--- Entries shown ---

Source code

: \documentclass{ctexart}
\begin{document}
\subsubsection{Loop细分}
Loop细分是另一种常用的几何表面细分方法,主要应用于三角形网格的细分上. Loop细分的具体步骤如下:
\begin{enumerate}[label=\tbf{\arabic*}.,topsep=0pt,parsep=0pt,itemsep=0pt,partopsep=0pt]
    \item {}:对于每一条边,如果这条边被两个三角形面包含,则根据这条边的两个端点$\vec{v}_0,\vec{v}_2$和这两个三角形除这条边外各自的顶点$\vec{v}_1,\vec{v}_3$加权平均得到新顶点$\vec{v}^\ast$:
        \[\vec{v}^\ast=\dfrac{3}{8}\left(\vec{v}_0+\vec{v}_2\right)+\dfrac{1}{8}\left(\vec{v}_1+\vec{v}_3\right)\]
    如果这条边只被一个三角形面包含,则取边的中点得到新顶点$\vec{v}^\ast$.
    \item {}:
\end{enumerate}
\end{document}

---
--- Entries shown ---

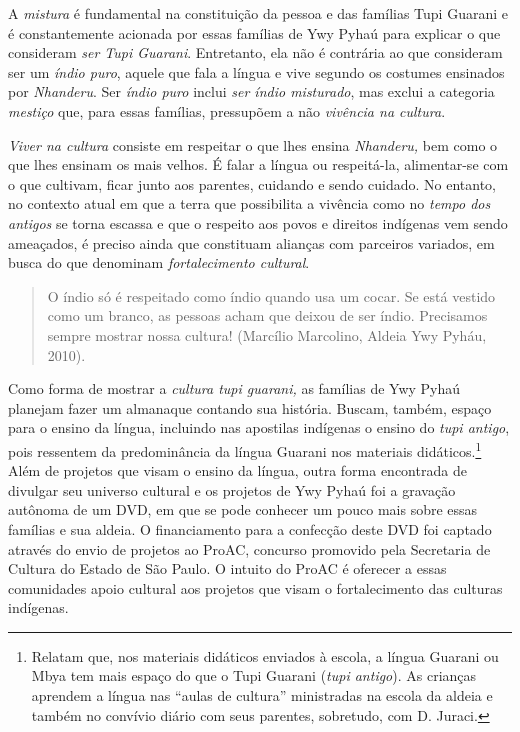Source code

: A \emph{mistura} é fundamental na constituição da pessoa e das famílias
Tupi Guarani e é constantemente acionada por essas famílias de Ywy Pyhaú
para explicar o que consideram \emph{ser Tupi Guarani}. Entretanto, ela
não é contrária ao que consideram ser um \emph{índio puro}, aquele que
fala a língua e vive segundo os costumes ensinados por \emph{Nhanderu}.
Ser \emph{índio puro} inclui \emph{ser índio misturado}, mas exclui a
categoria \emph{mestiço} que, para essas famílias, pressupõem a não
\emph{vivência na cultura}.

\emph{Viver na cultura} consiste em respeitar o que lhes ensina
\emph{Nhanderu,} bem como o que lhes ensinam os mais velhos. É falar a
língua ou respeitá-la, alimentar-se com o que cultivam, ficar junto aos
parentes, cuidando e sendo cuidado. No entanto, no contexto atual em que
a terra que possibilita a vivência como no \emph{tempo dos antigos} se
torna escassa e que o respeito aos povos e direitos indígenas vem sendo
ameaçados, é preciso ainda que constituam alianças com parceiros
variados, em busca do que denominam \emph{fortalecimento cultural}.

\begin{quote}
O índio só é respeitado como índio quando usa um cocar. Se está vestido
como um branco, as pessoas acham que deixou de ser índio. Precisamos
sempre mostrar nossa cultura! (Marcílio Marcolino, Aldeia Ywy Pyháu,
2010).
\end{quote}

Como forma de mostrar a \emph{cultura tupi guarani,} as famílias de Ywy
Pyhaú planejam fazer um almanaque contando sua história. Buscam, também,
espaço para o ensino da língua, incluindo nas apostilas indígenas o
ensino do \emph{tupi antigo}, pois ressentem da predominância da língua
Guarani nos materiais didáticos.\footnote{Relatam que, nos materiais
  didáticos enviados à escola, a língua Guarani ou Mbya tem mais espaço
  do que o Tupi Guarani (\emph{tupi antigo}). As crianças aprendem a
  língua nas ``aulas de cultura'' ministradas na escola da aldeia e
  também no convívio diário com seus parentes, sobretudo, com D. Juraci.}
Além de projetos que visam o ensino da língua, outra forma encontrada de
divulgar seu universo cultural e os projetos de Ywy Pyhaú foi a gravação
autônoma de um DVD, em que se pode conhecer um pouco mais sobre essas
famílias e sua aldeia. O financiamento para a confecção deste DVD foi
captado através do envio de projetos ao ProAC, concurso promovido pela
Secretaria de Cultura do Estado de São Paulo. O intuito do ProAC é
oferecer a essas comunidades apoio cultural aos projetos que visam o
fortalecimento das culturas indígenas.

---
--- Entries shown ---

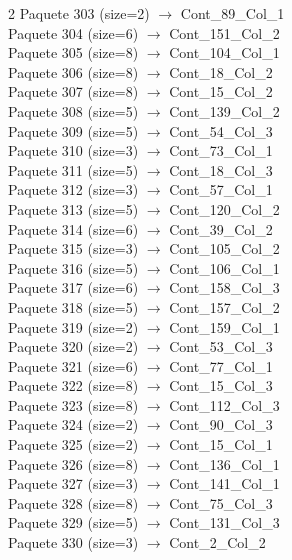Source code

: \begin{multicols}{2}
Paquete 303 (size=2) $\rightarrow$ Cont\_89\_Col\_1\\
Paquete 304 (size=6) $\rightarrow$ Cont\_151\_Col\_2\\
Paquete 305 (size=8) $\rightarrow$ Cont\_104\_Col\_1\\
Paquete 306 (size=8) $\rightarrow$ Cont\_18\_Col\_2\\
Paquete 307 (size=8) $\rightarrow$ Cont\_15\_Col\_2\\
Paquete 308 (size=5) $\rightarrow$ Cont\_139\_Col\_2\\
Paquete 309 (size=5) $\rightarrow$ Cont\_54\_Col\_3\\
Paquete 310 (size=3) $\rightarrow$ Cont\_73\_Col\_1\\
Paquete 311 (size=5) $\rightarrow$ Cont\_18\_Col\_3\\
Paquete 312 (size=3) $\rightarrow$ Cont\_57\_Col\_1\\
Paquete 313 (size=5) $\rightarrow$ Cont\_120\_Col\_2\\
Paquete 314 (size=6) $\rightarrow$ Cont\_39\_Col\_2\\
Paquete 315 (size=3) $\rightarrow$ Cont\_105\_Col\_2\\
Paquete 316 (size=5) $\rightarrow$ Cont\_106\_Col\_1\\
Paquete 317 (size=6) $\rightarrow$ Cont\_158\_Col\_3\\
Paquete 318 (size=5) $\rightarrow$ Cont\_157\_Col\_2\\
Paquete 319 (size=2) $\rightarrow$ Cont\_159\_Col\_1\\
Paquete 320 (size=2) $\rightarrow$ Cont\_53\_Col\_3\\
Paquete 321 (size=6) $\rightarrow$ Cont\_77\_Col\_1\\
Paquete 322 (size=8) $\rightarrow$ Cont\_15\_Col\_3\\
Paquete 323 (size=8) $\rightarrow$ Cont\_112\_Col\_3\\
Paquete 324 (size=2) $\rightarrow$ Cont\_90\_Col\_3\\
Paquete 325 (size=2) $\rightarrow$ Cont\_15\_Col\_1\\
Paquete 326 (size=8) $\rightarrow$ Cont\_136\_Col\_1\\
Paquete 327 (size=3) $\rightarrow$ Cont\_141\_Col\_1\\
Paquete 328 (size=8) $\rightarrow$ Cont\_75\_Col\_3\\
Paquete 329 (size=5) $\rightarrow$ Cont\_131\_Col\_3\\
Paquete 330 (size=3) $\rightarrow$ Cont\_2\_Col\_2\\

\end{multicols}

---

● **Prompt**: Given the records above, restate word for word only the lines starting at the one with "da aldeia e" and ending at the one with "divulgar seu universo".

● **Answer section**:
  língua nas ``aulas de cultura'' ministradas na escola da aldeia e
  também no convívio diário com seus parentes, sobretudo, com D. Juraci.}
Além de projetos que visam o ensino da língua, outra forma encontrada de
divulgar seu universo cultural e os projetos de Ywy Pyhaú foi a gravação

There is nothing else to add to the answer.